IQ, brain size and genetics in children

3 minute read

Dienekes points to a study by Marieke van Leeuwen and colleagues, in which they assess the phenotypic correlation between IQ and brain volume in a sample of 9-year-old children. The correlation overall is between 0.2 and 0.33 for different components of brain volume, consistent with earlier studies of adults based on MRI scanning.

What interested me about the paper was the last sentence of the abstract:

The relation between brain volume and intelligence was entirely explained by a common set of genes in?uencing both sets of phenotypes.

which seems quite interesting if true. The paper involved a comparison of the phenotypic correlations in sets identical and fraternal twins, allowing an estimate of the genetic correlation of the traits.

Table 7 shows the genetic and environmental correlations, below and above the diagonal, respectively. Amongst brain measures the genetic as well as the environmental correlations are signi?cant, showing that correlations between genetic and environmental factors both contribute to the phenotypic correlations amongst the three brain measures. The same applies for the phenotypic correlations between PO [perceptual organization] and g [the general factor of IQ], and PO and VC [vocabulary and comprehension, another part of the IQ test]; common genetic as well environmental factors contribute to the phenotypic correlations between these intelligence measures.</blockquote>

In other words, when it comes to the correlations within the different components of brain volume, and within different parts of the test battery, environmental correlations and genetic correlations were both important.

In contrast, the phenotypic correlations between brain and intelligence measures and among intelligence measures are explained by correlations between genetic factors only.

The different values for genetic correlations of test and brain volume variables gives them some ability to test one causal hypothesis:

If intelligence causally in?uences brain volumes, this would also be reflected in the genetic and environmental correlations: all genetic and environmental factors that in?uence intelligence would, through the causal chain, in?uence brain volume.

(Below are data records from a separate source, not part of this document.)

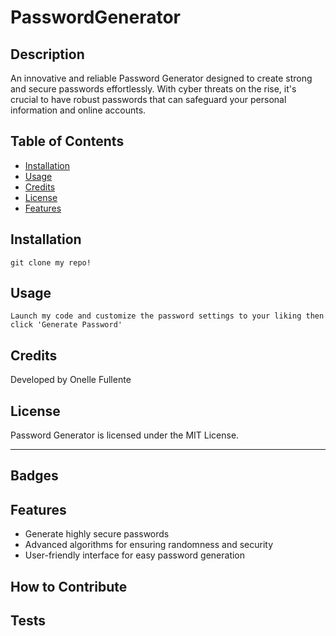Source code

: # PasswordGenerator

## Description

An innovative and reliable Password Generator designed to create strong and secure passwords effortlessly.
With cyber threats on the rise, it's crucial to have robust passwords that can safeguard your personal information and online accounts.

## Table of Contents

- [Installation](#installation)
- [Usage](#Usage)
- [Credits](#Credits)
- [License](#License)
- [Features](#Features)

## Installation

```
git clone my repo!
```

## Usage

``` 
Launch my code and customize the password settings to your liking then click 'Generate Password'
```

## Credits

Developed by Onelle Fullente

## License

Password Generator is licensed under the MIT License. 

---

## Badges

## Features

- Generate highly secure passwords
- Advanced algorithms for ensuring randomness and security
- User-friendly interface for easy password generation

## How to Contribute

## Tests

However, our study shows that only the genetic correlations are signi?cant. In fact 85% to 100% of the covariation between brain volume and intelligence are caused by shared genetic factors. This leaves two options: 1) the relation between brain volume and intelligence is caused by a set of genes which in?uences variation in brain volume and this variation in turn leads to variation in intelligence 2) pleiotropy: there is a set of genes which in?uence brain volume as well as intelligence.

The discarded hypothesis is, unfortunately, the least credible of the three alternatives anyway, unless you think that higher IQ actually inflates the volumes of people’s brains.

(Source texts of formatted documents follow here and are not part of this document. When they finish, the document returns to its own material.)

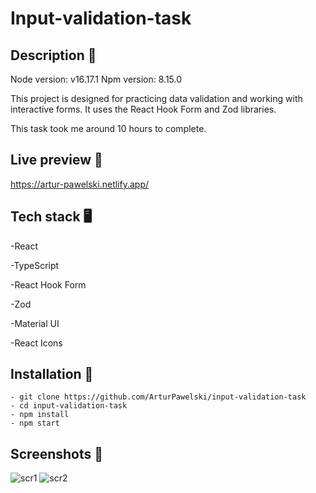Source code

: # Input-validation-task

## Description 📝

Node version: v16.17.1
Npm version: 8.15.0

This project is designed for practicing data validation and working with interactive forms. It uses the React Hook Form and Zod libraries.

This task took me around 10 hours to complete.

## Live preview 📲

https://artur-pawelski.netlify.app/

## Tech stack 🖥️

-React

-TypeScript

-React Hook Form

-Zod

-Material UI

-React Icons

## Installation 💾

```
- git clone https://github.com/ArturPawelski/input-validation-task
- cd input-validation-task
- npm install
- npm start
```

## Screenshots 📸

![scr1](https://github.com/ArturPawelski/shopping-list/assets/114683466/fc3de363-8956-444b-8fb4-5235e88e15f1)
![scr2](https://github.com/ArturPawelski/shopping-list/assets/114683466/f4ebdff3-babf-4f23-852b-9c927931e168)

The paper could be more clear about the nature of the “common” genetic variants – what it means is that the genes are held in common between the two phenotypes, not that they have found common genes. That leaves the nature of the actual genetics of the traits completely open (e.g., rare familial variants versus high-frequency variants, regulatory vs. coding, etc.). They do list a number of examples of possible genes (focusing on myelination as a process that might affect both phenotypes), but these are entirely speculative, and not really worth going into at this level.

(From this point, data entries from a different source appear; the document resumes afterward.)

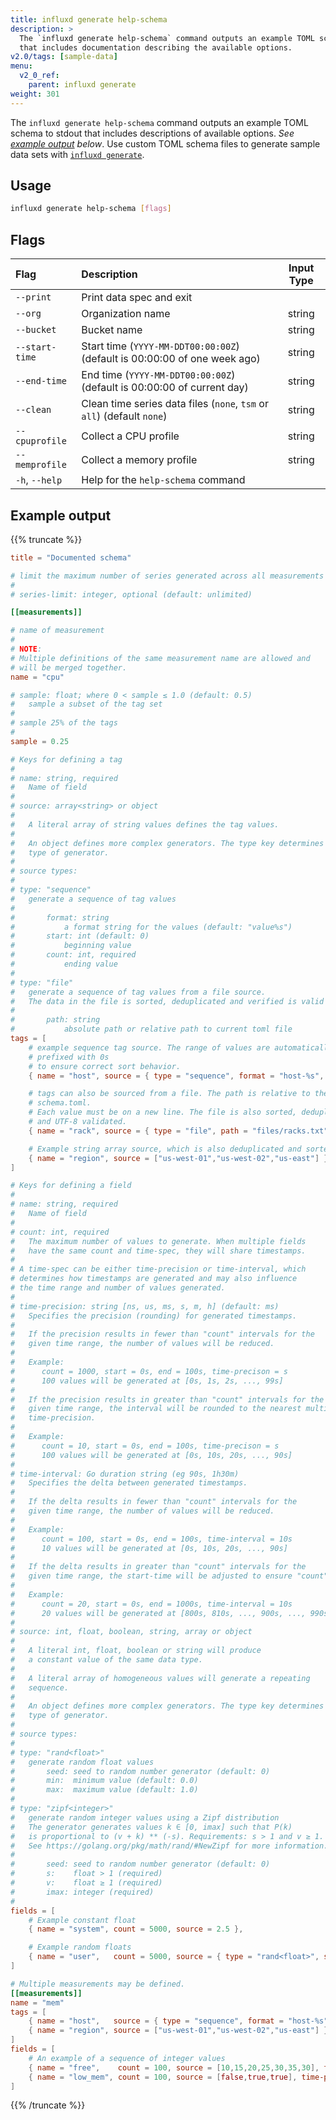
 ```yaml
---
title: influxd generate help-schema
description: >
  The `influxd generate help-schema` command outputs an example TOML schema to stdout
  that includes documentation describing the available options.
v2.0/tags: [sample-data]
menu:
  v2_0_ref:
    parent: influxd generate
weight: 301
---
```


The `influxd generate help-schema` command outputs an example TOML schema to stdout that includes
descriptions of available options. _See [example output](#example-output) below_.
Use custom TOML schema files to generate sample data sets with
[`influxd generate`](/v2.0/reference/cli/influxd/generate).

## Usage
```sh
influxd generate help-schema [flags]
```

## Flags
| Flag           | Description                                                               | Input Type |
|:----           |:-----------                                                               |:----------:|
| `--print`      | Print data spec and exit                                                  |            |
| `--org`        | Organization name                                                         | string     |
| `--bucket`     | Bucket name                                                               | string     |
| `--start-time` | Start time (`YYYY-MM-DDT00:00:00Z`) (default is 00:00:00 of one week ago) | string     |
| `--end-time`   | End time (`YYYY-MM-DDT00:00:00Z`) (default is 00:00:00 of current day)    | string     |
| `--clean`      | Clean time series data files (`none`, `tsm` or `all`) (default `none`)    | string     |
| `--cpuprofile` | Collect a CPU profile                                                     | string     |
| `--memprofile` | Collect a memory profile                                                  | string     |
| `-h`, `--help` | Help for the `help-schema` command                                        |            |

## Example output
{{% truncate %}}
```toml
title = "Documented schema"

# limit the maximum number of series generated across all measurements
#
# series-limit: integer, optional (default: unlimited)

[[measurements]]

# name of measurement
#
# NOTE:
# Multiple definitions of the same measurement name are allowed and
# will be merged together.
name = "cpu"

# sample: float; where 0 < sample ≤ 1.0 (default: 0.5)
#   sample a subset of the tag set
#
# sample 25% of the tags
#
sample = 0.25

# Keys for defining a tag
#
# name: string, required
#   Name of field
#
# source: array<string> or object
#
#   A literal array of string values defines the tag values.
#
#   An object defines more complex generators. The type key determines the
#   type of generator.
#
# source types:
#
# type: "sequence"
#   generate a sequence of tag values
#
#       format: string
#           a format string for the values (default: "value%s")
#       start: int (default: 0)
#           beginning value
#       count: int, required
#           ending value
#
# type: "file"
#   generate a sequence of tag values from a file source.
#   The data in the file is sorted, deduplicated and verified is valid UTF-8
#
#       path: string
#           absolute path or relative path to current toml file
tags = [
    # example sequence tag source. The range of values are automatically
    # prefixed with 0s
    # to ensure correct sort behavior.
    { name = "host", source = { type = "sequence", format = "host-%s", start = 0, count = 5 } },

    # tags can also be sourced from a file. The path is relative to the
    # schema.toml.
    # Each value must be on a new line. The file is also sorted, deduplicated
    # and UTF-8 validated.
    { name = "rack", source = { type = "file", path = "files/racks.txt" } },

    # Example string array source, which is also deduplicated and sorted
    { name = "region", source = ["us-west-01","us-west-02","us-east"] },
]

# Keys for defining a field
#
# name: string, required
#   Name of field
#
# count: int, required
#   The maximum number of values to generate. When multiple fields
#   have the same count and time-spec, they will share timestamps.
#
# A time-spec can be either time-precision or time-interval, which
# determines how timestamps are generated and may also influence
# the time range and number of values generated.
#
# time-precision: string [ns, us, ms, s, m, h] (default: ms)
#   Specifies the precision (rounding) for generated timestamps.
#
#   If the precision results in fewer than "count" intervals for the
#   given time range, the number of values will be reduced.
#
#   Example:
#      count = 1000, start = 0s, end = 100s, time-precison = s
#      100 values will be generated at [0s, 1s, 2s, ..., 99s]
#
#   If the precision results in greater than "count" intervals for the
#   given time range, the interval will be rounded to the nearest multiple of
#   time-precision.
#
#   Example:
#      count = 10, start = 0s, end = 100s, time-precison = s
#      100 values will be generated at [0s, 10s, 20s, ..., 90s]
#
# time-interval: Go duration string (eg 90s, 1h30m)
#   Specifies the delta between generated timestamps.
#
#   If the delta results in fewer than "count" intervals for the
#   given time range, the number of values will be reduced.
#
#   Example:
#      count = 100, start = 0s, end = 100s, time-interval = 10s
#      10 values will be generated at [0s, 10s, 20s, ..., 90s]
#
#   If the delta results in greater than "count" intervals for the
#   given time range, the start-time will be adjusted to ensure "count" values.
#
#   Example:
#      count = 20, start = 0s, end = 1000s, time-interval = 10s
#      20 values will be generated at [800s, 810s, ..., 900s, ..., 990s]
#
# source: int, float, boolean, string, array or object
#
#   A literal int, float, boolean or string will produce
#   a constant value of the same data type.
#
#   A literal array of homogeneous values will generate a repeating
#   sequence.
#
#   An object defines more complex generators. The type key determines the
#   type of generator.
#
# source types:
#
# type: "rand<float>"
#   generate random float values
#       seed: seed to random number generator (default: 0)
#       min:  minimum value (default: 0.0)
#       max:  maximum value (default: 1.0)
#
# type: "zipf<integer>"
#   generate random integer values using a Zipf distribution
#   The generator generates values k ∈ [0, imax] such that P(k)
#   is proportional to (v + k) ** (-s). Requirements: s > 1 and v ≥ 1.
#   See https://golang.org/pkg/math/rand/#NewZipf for more information.
#
#       seed: seed to random number generator (default: 0)
#       s:    float > 1 (required)
#       v:    float ≥ 1 (required)
#       imax: integer (required)
#
fields = [
    # Example constant float
    { name = "system", count = 5000, source = 2.5 },

    # Example random floats
    { name = "user",   count = 5000, source = { type = "rand<float>", seed = 10, min = 0.0, max = 1.0 } },
]

# Multiple measurements may be defined.
[[measurements]]
name = "mem"
tags = [
    { name = "host",   source = { type = "sequence", format = "host-%s", start = 0, count = 5 } },
    { name = "region", source = ["us-west-01","us-west-02","us-east"] },
]
fields = [
    # An example of a sequence of integer values
    { name = "free",    count = 100, source = [10,15,20,25,30,35,30], time-precision = "ms" },
    { name = "low_mem", count = 100, source = [false,true,true], time-precision = "ms" },
]
```
{{% /truncate %}}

What is more interesting is the possibility that the genetic correlations mainly arise from early postnatal development:

Possibly, these genetic factors come into play already early in development. Gale, O'Callaghan, Bredow, and Martyn (2006) and Gale, O'Callaghan, Godfrey, Law, and Martyn (2004) showed measuring head circumference that brain growth during infancy predicts intelligence in eight- and nine-years-olds, while brain size at birth and brain growth later in life is not associated with intelligence in both these age groups. After infancy children could not compensate for poor brain growth earlier in life. This shows that the relation between brain volume and intelligence already is established between birth and one year of age (van Leeuwen et al. 2008:8).

This is worth further study since the initial postnatal brain growth period and rate have plausibly changed during human evolution. The timing and rate of developmental effects during this time (also very important to linguistic and other cognitive developments) could have been targets of selection in the past.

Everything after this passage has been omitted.